Obviously, i don’t want to do that, so I try to download the embedded document via inspect element. But, the weird thing is it not actually loading a pdf, but like really small pictures of each page:
So, my question is basically how can I download this document in order to print it?
FOR LINUX, COMPLETE AND WORKING
- Install xdotool, AutoKey
- In Firefox get Save Screenshot: https://addons.mozilla.org/en-US/firefox/addon/savescreenshot/ Then, in Firefox Shortcuts add Ctrl+1 as a hotkey to capture visible page.
- Create a script for Autokey in Python, mine is:
import time import os import subprocess pages = dialog.input_dialog(title='', message='Number of pages:', default='5').data time.sleep(1) for k in range(1,int(pages)): subprocess.run(["xdotool", "key", "ctrl+1"]) # Plugin's hotkey time.sleep(2) subprocess.run(["xdotool", "click", "1"]) # Mouseclick time.sleep(2) subprocess.run(["xdotool", "key", "ctrl+1"]) # to screenshot the last one
- In the bottom of a program, set a hotkey to launch it (I set it to Home).
- Open OP’s page and via Inspect Element find the link to embed. It’s https://www.sbcaplanroom.com/preview/2477/12610/200647
- Press F11, make the whole picture fit.
- Place mouse pointer over next page button, so it clicks each time.
- Lauch my Autokey script via Home button.
- Enter number of pages.
- See how it does it.
- Open screenshots directory in XnView, select them. Locate it’s BatchConvert tool, in Actions tab select a crop action and adjust it to pages’ margins. ACHTUNG The last one should be done differently, you can open it in XnV and crop this one alone.
- Use any tool to stitch them back together into a PDF. I’ve used PDF Arranger: https://github.com/pdfarranger/pdfarranger But some user down there said it crashed on 600-something pages document.
Compatible with any system? AFAIK autohotkey is windows-only
Damn, you are right.
I’ve found this Q-A thread about alternatives for Linux: https://unix.stackexchange.com/a/533392 I’d need to look into it.
Good god XnV and plugins aren’t.
Upd: AutoKey works. Scripts are on Python.
They say the op has magic powers!
OP, I did it: https://files.catbox.moe/6eofj6.pdf
I will edit my reply with linux specifics.
My link was updated with a slightly better PDF. Comparison on max zoom: https://files.catbox.moe/5q3v4b.png A person with a 4k display could make better, but that’s what my screen is capable of.
Either way, it was a fun puzzle for my entry knowledge of linux\python\macroses and I feel I’ll use this method a couple of times myself. Hope someone would make use of it.

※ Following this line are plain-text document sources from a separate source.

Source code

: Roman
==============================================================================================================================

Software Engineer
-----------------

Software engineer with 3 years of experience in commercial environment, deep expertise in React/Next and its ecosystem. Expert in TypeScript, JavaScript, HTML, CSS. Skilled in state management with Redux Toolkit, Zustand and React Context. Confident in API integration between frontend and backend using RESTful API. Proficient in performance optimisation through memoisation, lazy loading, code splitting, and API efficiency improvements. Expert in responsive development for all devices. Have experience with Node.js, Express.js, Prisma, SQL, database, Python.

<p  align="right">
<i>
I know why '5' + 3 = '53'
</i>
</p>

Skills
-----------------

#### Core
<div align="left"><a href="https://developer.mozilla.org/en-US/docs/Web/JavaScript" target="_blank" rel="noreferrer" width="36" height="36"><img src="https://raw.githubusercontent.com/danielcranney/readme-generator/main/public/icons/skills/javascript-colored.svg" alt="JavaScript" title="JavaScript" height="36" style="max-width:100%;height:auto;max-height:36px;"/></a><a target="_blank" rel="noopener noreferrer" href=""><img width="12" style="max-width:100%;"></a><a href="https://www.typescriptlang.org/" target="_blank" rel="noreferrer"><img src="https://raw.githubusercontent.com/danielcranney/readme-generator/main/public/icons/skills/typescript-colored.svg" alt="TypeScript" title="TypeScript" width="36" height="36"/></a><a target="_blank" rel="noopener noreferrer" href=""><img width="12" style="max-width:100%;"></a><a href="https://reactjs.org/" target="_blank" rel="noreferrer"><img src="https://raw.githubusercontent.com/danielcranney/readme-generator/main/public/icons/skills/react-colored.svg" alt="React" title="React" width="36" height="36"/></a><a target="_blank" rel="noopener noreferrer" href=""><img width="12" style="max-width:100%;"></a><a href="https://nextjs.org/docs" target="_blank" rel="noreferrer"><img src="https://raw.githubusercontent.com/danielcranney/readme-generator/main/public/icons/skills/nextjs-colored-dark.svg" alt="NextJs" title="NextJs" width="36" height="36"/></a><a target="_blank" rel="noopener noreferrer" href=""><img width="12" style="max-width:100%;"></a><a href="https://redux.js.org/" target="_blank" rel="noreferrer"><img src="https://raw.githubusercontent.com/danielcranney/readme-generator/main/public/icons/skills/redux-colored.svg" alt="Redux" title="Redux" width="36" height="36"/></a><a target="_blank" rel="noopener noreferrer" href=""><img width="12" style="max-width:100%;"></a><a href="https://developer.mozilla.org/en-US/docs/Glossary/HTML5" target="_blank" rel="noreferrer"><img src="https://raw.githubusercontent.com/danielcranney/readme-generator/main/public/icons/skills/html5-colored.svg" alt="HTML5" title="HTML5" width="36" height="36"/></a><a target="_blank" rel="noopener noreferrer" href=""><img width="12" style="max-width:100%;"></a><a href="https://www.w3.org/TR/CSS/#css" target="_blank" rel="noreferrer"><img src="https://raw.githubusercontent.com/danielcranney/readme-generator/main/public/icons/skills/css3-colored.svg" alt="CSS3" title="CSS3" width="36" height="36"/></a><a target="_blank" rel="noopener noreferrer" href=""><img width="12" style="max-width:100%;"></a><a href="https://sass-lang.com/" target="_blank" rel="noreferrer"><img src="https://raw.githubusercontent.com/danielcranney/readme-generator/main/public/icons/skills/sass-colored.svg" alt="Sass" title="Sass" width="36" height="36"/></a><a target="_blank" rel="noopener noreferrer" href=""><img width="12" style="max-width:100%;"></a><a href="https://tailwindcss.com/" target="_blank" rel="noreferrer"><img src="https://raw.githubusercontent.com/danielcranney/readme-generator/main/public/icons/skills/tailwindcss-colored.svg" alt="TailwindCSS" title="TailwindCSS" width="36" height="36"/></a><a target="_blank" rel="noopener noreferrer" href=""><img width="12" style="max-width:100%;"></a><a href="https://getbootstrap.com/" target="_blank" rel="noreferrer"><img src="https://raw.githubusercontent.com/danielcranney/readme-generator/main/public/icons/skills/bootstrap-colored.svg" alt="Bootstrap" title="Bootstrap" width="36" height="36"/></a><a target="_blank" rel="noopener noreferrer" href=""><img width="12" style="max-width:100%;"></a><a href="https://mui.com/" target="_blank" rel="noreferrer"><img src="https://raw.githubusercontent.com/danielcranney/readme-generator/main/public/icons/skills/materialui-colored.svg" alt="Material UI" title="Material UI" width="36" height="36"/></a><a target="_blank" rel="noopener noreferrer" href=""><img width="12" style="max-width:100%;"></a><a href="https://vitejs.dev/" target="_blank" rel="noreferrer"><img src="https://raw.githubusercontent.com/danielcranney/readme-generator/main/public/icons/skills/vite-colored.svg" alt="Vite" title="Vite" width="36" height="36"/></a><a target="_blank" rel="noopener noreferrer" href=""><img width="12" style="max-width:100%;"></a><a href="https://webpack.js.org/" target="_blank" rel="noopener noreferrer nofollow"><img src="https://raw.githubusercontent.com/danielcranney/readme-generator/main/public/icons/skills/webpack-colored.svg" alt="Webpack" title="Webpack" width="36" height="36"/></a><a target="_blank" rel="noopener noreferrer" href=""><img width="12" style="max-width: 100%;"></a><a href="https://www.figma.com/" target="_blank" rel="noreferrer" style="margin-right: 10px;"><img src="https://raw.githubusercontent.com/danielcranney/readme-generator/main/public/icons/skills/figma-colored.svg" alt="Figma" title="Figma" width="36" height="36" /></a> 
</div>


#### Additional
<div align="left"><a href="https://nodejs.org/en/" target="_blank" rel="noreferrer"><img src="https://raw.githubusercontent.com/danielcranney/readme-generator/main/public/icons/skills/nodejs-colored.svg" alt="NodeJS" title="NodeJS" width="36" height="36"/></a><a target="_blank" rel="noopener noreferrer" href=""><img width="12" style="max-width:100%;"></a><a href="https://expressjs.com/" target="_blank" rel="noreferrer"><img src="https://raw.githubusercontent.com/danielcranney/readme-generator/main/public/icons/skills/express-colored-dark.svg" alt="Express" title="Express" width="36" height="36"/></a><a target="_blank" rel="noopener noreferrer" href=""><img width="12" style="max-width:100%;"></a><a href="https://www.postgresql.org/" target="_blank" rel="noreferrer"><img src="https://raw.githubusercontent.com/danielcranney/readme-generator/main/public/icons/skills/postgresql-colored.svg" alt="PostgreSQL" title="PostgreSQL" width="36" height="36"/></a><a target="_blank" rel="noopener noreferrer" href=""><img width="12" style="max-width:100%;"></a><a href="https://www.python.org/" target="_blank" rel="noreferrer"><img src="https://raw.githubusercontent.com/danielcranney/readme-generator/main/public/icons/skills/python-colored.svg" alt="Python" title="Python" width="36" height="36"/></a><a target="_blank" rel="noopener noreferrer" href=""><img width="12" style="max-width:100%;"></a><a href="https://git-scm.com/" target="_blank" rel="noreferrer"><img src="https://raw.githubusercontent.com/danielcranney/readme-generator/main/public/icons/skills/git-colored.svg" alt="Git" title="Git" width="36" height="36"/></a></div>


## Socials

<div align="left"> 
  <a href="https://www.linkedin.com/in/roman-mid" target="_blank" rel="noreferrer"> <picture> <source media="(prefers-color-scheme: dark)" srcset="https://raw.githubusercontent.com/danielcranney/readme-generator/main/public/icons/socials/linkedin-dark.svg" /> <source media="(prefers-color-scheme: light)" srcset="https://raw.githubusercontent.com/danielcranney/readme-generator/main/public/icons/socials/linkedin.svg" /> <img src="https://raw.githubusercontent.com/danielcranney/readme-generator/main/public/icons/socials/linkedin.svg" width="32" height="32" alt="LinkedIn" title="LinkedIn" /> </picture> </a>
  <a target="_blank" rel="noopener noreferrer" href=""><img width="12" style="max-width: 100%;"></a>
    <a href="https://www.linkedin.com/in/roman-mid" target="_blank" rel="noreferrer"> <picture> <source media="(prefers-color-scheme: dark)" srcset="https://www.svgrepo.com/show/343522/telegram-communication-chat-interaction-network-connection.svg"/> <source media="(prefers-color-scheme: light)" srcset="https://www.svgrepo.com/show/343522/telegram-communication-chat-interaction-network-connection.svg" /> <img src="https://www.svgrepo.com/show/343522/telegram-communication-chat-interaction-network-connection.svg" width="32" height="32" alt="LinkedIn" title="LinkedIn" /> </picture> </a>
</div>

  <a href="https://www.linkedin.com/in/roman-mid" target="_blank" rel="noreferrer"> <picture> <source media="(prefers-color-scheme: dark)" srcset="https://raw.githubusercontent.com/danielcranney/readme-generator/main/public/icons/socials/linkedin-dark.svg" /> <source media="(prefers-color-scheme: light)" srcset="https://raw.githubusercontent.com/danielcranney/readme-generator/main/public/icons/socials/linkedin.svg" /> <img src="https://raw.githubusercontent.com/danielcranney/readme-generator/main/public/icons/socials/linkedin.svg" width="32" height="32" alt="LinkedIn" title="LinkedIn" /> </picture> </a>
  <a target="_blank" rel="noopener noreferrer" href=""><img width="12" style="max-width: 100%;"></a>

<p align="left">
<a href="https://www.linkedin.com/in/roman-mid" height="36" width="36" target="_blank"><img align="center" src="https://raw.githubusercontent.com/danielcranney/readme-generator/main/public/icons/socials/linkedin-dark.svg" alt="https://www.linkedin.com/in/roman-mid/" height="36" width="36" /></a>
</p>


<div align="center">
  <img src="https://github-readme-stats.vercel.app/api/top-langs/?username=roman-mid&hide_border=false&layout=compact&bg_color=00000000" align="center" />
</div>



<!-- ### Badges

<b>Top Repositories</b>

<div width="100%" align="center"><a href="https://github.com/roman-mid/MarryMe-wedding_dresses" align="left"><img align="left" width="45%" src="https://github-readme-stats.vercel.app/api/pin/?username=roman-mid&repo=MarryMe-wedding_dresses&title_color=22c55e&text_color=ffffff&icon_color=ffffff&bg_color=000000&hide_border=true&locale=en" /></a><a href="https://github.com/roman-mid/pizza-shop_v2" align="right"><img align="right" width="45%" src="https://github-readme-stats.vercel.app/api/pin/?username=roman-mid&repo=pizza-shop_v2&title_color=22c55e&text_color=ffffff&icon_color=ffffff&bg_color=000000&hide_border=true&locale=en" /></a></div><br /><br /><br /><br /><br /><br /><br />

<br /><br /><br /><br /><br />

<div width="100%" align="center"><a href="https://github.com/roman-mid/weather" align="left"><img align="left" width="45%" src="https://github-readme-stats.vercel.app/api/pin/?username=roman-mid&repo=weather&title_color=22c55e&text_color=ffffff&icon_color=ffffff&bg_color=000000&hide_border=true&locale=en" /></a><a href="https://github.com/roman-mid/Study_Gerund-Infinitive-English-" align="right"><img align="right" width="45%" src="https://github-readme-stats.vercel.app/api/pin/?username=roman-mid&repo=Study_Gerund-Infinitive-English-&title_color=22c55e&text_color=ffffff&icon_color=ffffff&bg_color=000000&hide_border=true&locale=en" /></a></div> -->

Holy shit dude you are awesome, thanks alot!
You are welcome 😉
👏 👏 👏
Fuck you and thank you, mr Spez ☺
Okay so, PDF documents are actually already “a collection of images” basically. This website is clearly trying to make it an extra step harder by loading the images individually as you browse the document. You could manually save/download all the images and use a tool to turn it back into a pdf. I haven’t heard of a tool that does this automatically, but it should be possible for a web scraper to make the GET requests sequentially then stitch the pdf back together.
Just as a tiny nitpick: PDFs can be just a collection of images. If there’s text I would hope that they’re embedded as text or vectors, which is what would usually happen if you export a document from a program (that isn’t completely bs). So texts / vector graphics etc should not be images usually (unless you scan a document as a PDF - which I hate with a passion but can see that people prefer a single PDF over a collection of image files). Even then you could OCR the imges / PDF to make it searchable etc. Anyway in this case it seems to be a collection of images indeed __
To semi automate downloading all the pages, try jdownloader 2. You probably need to paste the url into jdownloader manually for jdownloader to load all the downloadable bits it finds on the page.